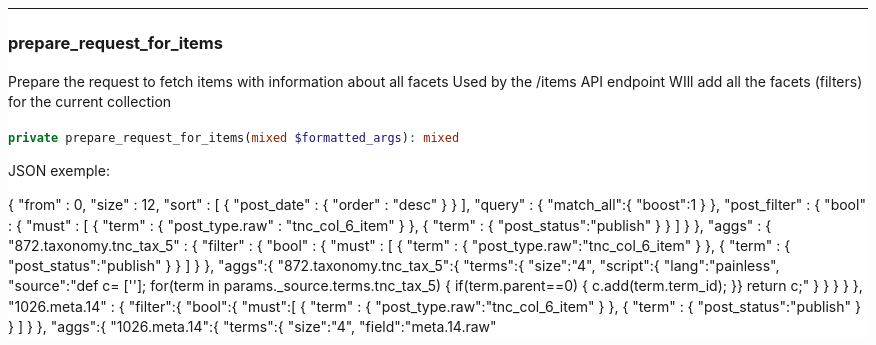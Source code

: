 


***

### prepare_request_for_items

Prepare the request to fetch items with information about all facets
Used by the /items API endpoint
WIll add all the facets (filters) for the current collection

```php
private prepare_request_for_items(mixed $formatted_args): mixed
```

JSON exemple:

{
  "from" : 0,
  "size" : 12,
  "sort" : [ { "post_date" : { "order" : "desc" } } ],
  "query" : { "match_all":{ "boost":1 } },
  "post_filter" : {
    "bool" : {
      "must" : [
         { "term" : { "post_type.raw" : "tnc_col_6_item" } },
         { "term" : { "post_status":"publish" } }
      ]
    }
  },
  "aggs" : {
    "872.taxonomy.tnc_tax_5" : {
      "filter" : {
         "bool" : {
            "must" : [
               { "term" : { "post_type.raw":"tnc_col_6_item" } },
               { "term" : { "post_status":"publish" } }
            ]
         }
      },
      "aggs":{
         "872.taxonomy.tnc_tax_5":{
            "terms":{
               "size":"4",
               "script":{
                  "lang":"painless",
                  "source":"def c= ['']; for(term in params._source.terms.tnc_tax_5) { if(term.parent==0) { c.add(term.term_id); }} return c;"
               }
            }
         }
      }
    },
    "1026.meta.14" : {
      "filter":{
         "bool":{
            "must":[
               { "term" : { "post_type.raw":"tnc_col_6_item" } },
               { "term" : { "post_status":"publish" } }
            ]
         }
      },
      "aggs":{
         "1026.meta.14":{
            "terms":{
              "size":"4",
              "field":"meta.14.raw"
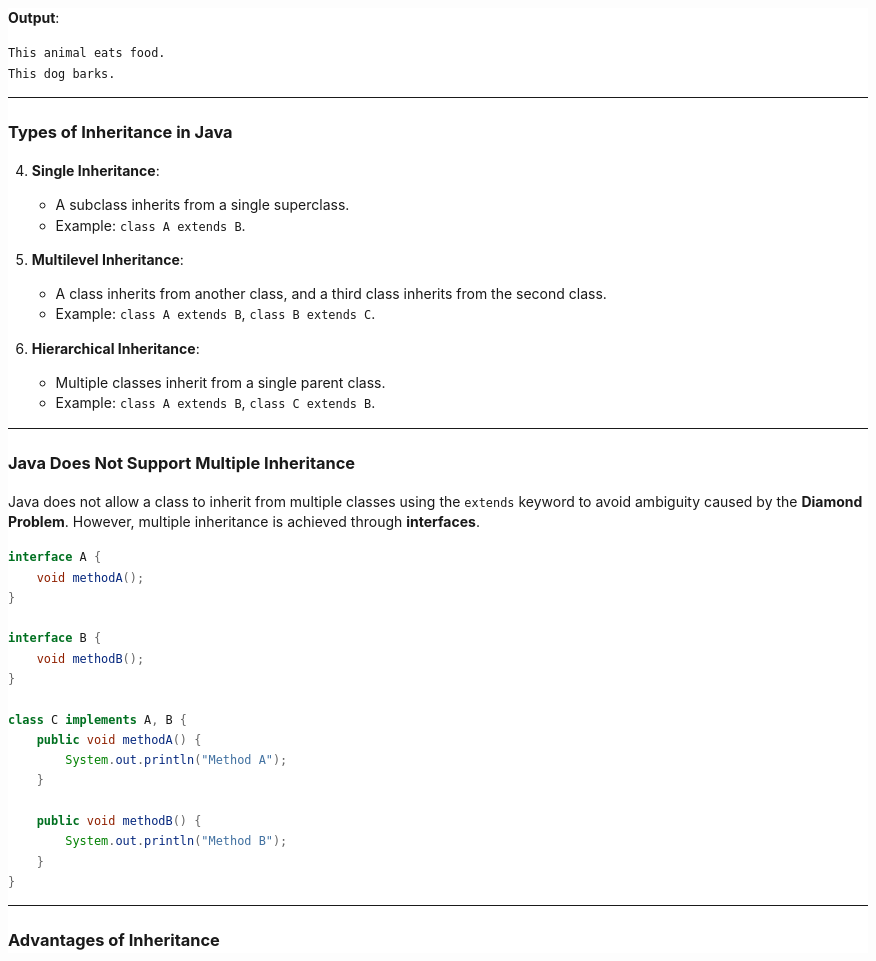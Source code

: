 **Output**:

```
This animal eats food.
This dog barks.
```

---

### **Types of Inheritance in Java**

4. **Single Inheritance**:
    
    - A subclass inherits from a single superclass.
    - Example: `class A extends B`.
5. **Multilevel Inheritance**:
    
    - A class inherits from another class, and a third class inherits from the second class.
    - Example: `class A extends B`, `class B extends C`.
6. **Hierarchical Inheritance**:
    
    - Multiple classes inherit from a single parent class.
    - Example: `class A extends B`, `class C extends B`.

---

### **Java Does Not Support Multiple Inheritance**

Java does not allow a class to inherit from multiple classes using the `extends` keyword to avoid ambiguity caused by the **Diamond Problem**. However, multiple inheritance is achieved through **interfaces**.

```java
interface A {
    void methodA();
}

interface B {
    void methodB();
}

class C implements A, B {
    public void methodA() {
        System.out.println("Method A");
    }

    public void methodB() {
        System.out.println("Method B");
    }
}
```

---

### **Advantages of Inheritance**
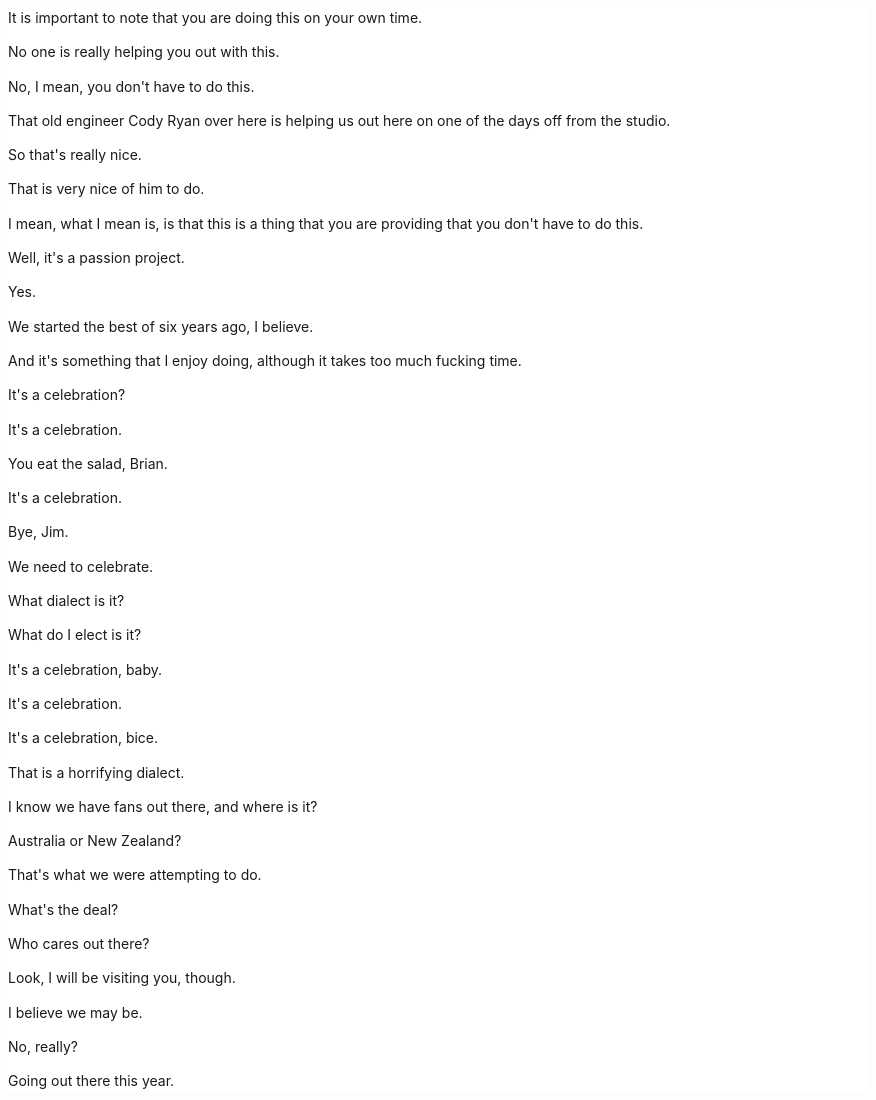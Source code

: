 It is important to note that you are doing this on your own time.

No one is really helping you out with this.

No, I mean, you don't have to do this.

That old engineer Cody Ryan over here is helping us out here on one of the days off from the studio.

So that's really nice.

That is very nice of him to do.

I mean, what I mean is, is that this is a thing that you are providing that you don't have to do this.

Well, it's a passion project.

Yes.

We started the best of six years ago, I believe.

And it's something that I enjoy doing, although it takes too much fucking time.

It's a celebration?

It's a celebration.

You eat the salad, Brian.

It's a celebration.

Bye, Jim.

We need to celebrate.

What dialect is it?

What do I elect is it?

It's a celebration, baby.

It's a celebration.

It's a celebration, bice.

That is a horrifying dialect.

I know we have fans out there, and where is it?

Australia or New Zealand?

That's what we were attempting to do.

What's the deal?

Who cares out there?

Look, I will be visiting you, though.

I believe we may be.

No, really?

Going out there this year.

====

Pictures aside, reproduce all of the material above without alteration.

Source code

: 


***

### prepare_request_for_items

Prepare the request to fetch items with information about all facets
Used by the /items API endpoint
WIll add all the facets (filters) for the current collection

```php
private prepare_request_for_items(mixed $formatted_args): mixed
```

JSON exemple:

{
  "from" : 0,
  "size" : 12,
  "sort" : [ { "post_date" : { "order" : "desc" } } ],
  "query" : { "match_all":{ "boost":1 } },
  "post_filter" : {
    "bool" : {
      "must" : [
         { "term" : { "post_type.raw" : "tnc_col_6_item" } },
         { "term" : { "post_status":"publish" } }
      ]
    }
  },
  "aggs" : {
    "872.taxonomy.tnc_tax_5" : {
      "filter" : {
         "bool" : {
            "must" : [
               { "term" : { "post_type.raw":"tnc_col_6_item" } },
               { "term" : { "post_status":"publish" } }
            ]
         }
      },
      "aggs":{
         "872.taxonomy.tnc_tax_5":{
            "terms":{
               "size":"4",
               "script":{
                  "lang":"painless",
                  "source":"def c= ['']; for(term in params._source.terms.tnc_tax_5) { if(term.parent==0) { c.add(term.term_id); }} return c;"
               }
            }
         }
      }
    },
    "1026.meta.14" : {
      "filter":{
         "bool":{
            "must":[
               { "term" : { "post_type.raw":"tnc_col_6_item" } },
               { "term" : { "post_status":"publish" } }
            ]
         }
      },
      "aggs":{
         "1026.meta.14":{
            "terms":{
              "size":"4",
              "field":"meta.14.raw"
Source code

: **Output**:

```
This animal eats food.
This dog barks.
```

---

### **Types of Inheritance in Java**

4. **Single Inheritance**:
    
    - A subclass inherits from a single superclass.
    - Example: `class A extends B`.
5. **Multilevel Inheritance**:
    
    - A class inherits from another class, and a third class inherits from the second class.
    - Example: `class A extends B`, `class B extends C`.
6. **Hierarchical Inheritance**:
    
    - Multiple classes inherit from a single parent class.
    - Example: `class A extends B`, `class C extends B`.

---

### **Java Does Not Support Multiple Inheritance**

Java does not allow a class to inherit from multiple classes using the `extends` keyword to avoid ambiguity caused by the **Diamond Problem**. However, multiple inheritance is achieved through **interfaces**.

```java
interface A {
    void methodA();
}

interface B {
    void methodB();
}

class C implements A, B {
    public void methodA() {
        System.out.println("Method A");
    }

    public void methodB() {
        System.out.println("Method B");
    }
}
```

---

### **Advantages of Inheritance**
Source code

: It is important to note that you are doing this on your own time.

No one is really helping you out with this.

No, I mean, you don't have to do this.

That old engineer Cody Ryan over here is helping us out here on one of the days off from the studio.

So that's really nice.

That is very nice of him to do.

I mean, what I mean is, is that this is a thing that you are providing that you don't have to do this.

Well, it's a passion project.

Yes.

We started the best of six years ago, I believe.

And it's something that I enjoy doing, although it takes too much fucking time.

It's a celebration?

It's a celebration.

You eat the salad, Brian.

It's a celebration.

Bye, Jim.

We need to celebrate.

What dialect is it?

What do I elect is it?

It's a celebration, baby.

It's a celebration.

It's a celebration, bice.

That is a horrifying dialect.

I know we have fans out there, and where is it?

Australia or New Zealand?

That's what we were attempting to do.

What's the deal?

Who cares out there?

Look, I will be visiting you, though.

I believe we may be.

No, really?

Going out there this year.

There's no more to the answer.